Лицо полковника подобралось, возмужало, и он возражал в том смысле, что – да, что они надеялись, что предложенье этрусков заинтересует меня, ибо им нужен свой человек в Бельведере, локальней – в Мулен де Сен Лу, где как раз и живет пожилая пара, и, дескать, есть сведения, что Милки-уэй, кольцевая проселочная дорога, петлей захлестнувшая это поместье, ведет – говоря, разумеется, образно – в ставку определенных сил, крестословов Высокого Альдебарана.

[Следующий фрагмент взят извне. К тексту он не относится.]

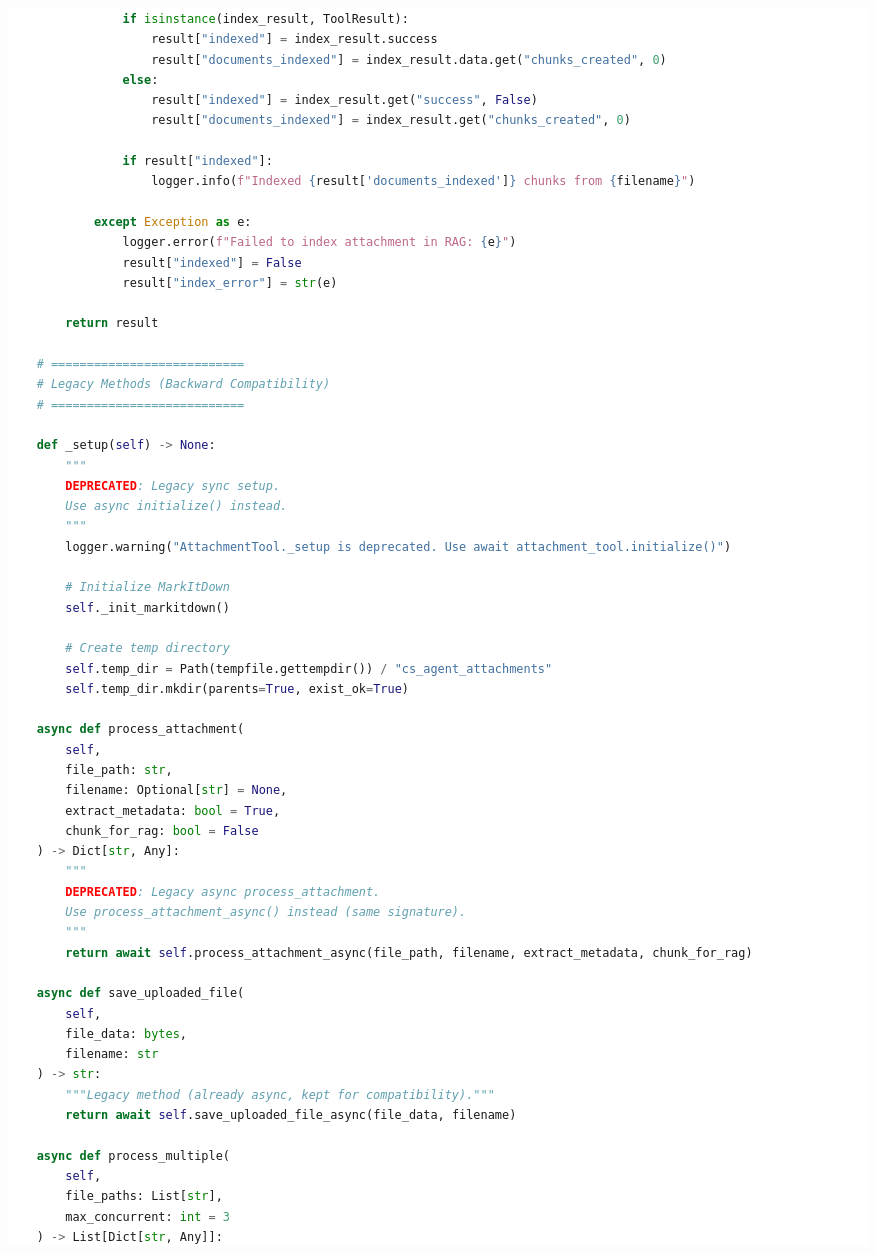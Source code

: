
 ```python
                if isinstance(index_result, ToolResult):
                    result["indexed"] = index_result.success
                    result["documents_indexed"] = index_result.data.get("chunks_created", 0)
                else:
                    result["indexed"] = index_result.get("success", False)
                    result["documents_indexed"] = index_result.get("chunks_created", 0)
                
                if result["indexed"]:
                    logger.info(f"Indexed {result['documents_indexed']} chunks from {filename}")
                
            except Exception as e:
                logger.error(f"Failed to index attachment in RAG: {e}")
                result["indexed"] = False
                result["index_error"] = str(e)
        
        return result
    
    # ===========================
    # Legacy Methods (Backward Compatibility)
    # ===========================
    
    def _setup(self) -> None:
        """
        DEPRECATED: Legacy sync setup.
        Use async initialize() instead.
        """
        logger.warning("AttachmentTool._setup is deprecated. Use await attachment_tool.initialize()")
        
        # Initialize MarkItDown
        self._init_markitdown()
        
        # Create temp directory
        self.temp_dir = Path(tempfile.gettempdir()) / "cs_agent_attachments"
        self.temp_dir.mkdir(parents=True, exist_ok=True)
    
    async def process_attachment(
        self,
        file_path: str,
        filename: Optional[str] = None,
        extract_metadata: bool = True,
        chunk_for_rag: bool = False
    ) -> Dict[str, Any]:
        """
        DEPRECATED: Legacy async process_attachment.
        Use process_attachment_async() instead (same signature).
        """
        return await self.process_attachment_async(file_path, filename, extract_metadata, chunk_for_rag)
    
    async def save_uploaded_file(
        self,
        file_data: bytes,
        filename: str
    ) -> str:
        """Legacy method (already async, kept for compatibility)."""
        return await self.save_uploaded_file_async(file_data, filename)
    
    async def process_multiple(
        self,
        file_paths: List[str],
        max_concurrent: int = 3
    ) -> List[Dict[str, Any]]:
```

«Наша цель двуедина,– сказал Андропов.– Российским часовщикам пора уже посчитаться с этими господами. А лично тебе хорошо бы остепениться, обзавестись семьей. Словом – едешь?»
«Еду, еду, Юрий Гладимирович, лечу – весь крылья. Только бы рекомендаций достать».
«Рекомендации мы берем на себя. Их подпишут виднейшие монархисты подполья типа Кутепова и Шульгина».
«Отчего монархисты, милостивый государь?»
«Оттого, сударь мой,– возражал полковник, картинно откидываясь в лонгшезе,– оттого, что девическая фамилья особы, которая скоро увнучит вас, в чем я нимало не сомневаюсь, поелику келейные переговоры с нею по поводу вас, нашей первоочередной креатуры, прошли отменно, фамилия эта, сударь, имеет основательное касательство к отставленному российскому трону». Впервые он обращался ко мне на «вы».
Я риторически выгнул надбровные дуги.
«Да-да,– риторически улыбнулся Андропов.– Ваша будущая бабуля не кто иная, как Великая Княгиня Анастасия».
«Недурно. А кто ж дедуля?»
«Супруг Княгини в салонах теперь не блещет, прихварывает. Тем не менее имя его вам должно быть знакомо: барон Чавчавадзе-Оглы».